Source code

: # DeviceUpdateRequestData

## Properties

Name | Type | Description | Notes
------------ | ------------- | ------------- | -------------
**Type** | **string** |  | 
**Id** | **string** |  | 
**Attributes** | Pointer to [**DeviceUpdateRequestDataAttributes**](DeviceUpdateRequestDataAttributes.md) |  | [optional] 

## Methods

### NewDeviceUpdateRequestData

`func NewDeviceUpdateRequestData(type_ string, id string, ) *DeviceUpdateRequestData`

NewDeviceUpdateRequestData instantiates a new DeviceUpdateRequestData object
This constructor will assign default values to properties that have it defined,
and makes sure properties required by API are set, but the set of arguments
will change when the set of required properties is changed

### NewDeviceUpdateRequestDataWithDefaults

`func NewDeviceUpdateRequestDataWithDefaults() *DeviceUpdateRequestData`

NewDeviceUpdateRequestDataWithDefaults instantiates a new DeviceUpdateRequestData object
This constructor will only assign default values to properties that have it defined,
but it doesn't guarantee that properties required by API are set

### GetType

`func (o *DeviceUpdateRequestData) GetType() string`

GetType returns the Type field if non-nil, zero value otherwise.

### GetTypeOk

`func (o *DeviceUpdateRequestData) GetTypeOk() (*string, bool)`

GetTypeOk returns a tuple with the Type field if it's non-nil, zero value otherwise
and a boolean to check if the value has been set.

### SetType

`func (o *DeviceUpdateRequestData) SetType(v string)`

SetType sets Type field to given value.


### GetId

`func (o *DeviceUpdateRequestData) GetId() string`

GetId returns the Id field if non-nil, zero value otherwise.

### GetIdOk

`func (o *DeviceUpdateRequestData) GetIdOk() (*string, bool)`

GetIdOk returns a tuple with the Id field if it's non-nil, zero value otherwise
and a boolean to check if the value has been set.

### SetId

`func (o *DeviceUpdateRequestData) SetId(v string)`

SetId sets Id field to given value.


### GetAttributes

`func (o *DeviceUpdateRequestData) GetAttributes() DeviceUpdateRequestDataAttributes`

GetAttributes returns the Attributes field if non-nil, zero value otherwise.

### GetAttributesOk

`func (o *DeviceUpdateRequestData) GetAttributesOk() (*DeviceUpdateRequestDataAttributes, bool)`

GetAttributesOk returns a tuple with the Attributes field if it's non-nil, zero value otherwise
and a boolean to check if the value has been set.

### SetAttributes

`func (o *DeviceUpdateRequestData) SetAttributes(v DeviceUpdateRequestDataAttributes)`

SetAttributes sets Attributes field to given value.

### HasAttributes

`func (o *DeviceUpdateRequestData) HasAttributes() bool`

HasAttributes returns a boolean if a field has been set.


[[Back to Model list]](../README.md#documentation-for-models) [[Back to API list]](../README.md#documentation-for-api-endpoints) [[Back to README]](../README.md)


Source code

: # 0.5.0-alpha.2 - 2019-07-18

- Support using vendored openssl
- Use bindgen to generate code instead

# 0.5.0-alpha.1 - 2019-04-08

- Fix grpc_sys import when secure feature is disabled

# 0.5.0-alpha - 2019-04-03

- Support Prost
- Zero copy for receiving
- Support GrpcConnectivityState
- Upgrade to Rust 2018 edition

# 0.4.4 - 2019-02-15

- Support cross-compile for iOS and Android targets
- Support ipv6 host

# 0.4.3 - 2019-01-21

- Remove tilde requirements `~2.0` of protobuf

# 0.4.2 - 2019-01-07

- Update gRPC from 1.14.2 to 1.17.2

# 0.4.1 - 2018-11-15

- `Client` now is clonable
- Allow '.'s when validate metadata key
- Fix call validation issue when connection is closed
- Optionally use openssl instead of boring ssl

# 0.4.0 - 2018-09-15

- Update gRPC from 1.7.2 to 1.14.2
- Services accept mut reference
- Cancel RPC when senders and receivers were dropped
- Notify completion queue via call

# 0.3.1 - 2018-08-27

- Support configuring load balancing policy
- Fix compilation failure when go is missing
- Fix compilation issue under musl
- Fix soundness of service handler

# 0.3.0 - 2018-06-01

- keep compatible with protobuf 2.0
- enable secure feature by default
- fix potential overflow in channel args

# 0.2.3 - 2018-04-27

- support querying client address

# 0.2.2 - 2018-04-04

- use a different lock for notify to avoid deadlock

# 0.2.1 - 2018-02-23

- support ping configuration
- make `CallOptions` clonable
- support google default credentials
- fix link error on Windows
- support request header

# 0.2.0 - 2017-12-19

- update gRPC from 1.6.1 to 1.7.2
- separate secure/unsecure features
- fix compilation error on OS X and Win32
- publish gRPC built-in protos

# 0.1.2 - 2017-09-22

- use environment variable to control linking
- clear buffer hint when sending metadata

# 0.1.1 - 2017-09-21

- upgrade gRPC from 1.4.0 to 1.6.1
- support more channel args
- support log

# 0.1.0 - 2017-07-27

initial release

EXERCISE PROMPT - Give back, unchanged, the line that holds "- publish gRPC built-in protos" along with all lines after it through the last line above.

EXPECTED OUTPUT -
- publish gRPC built-in protos

# 0.1.2 - 2017-09-22

- use environment variable to control linking
- clear buffer hint when sending metadata

# 0.1.1 - 2017-09-21

- upgrade gRPC from 1.4.0 to 1.6.1
- support more channel args
- support log

# 0.1.0 - 2017-07-27

initial release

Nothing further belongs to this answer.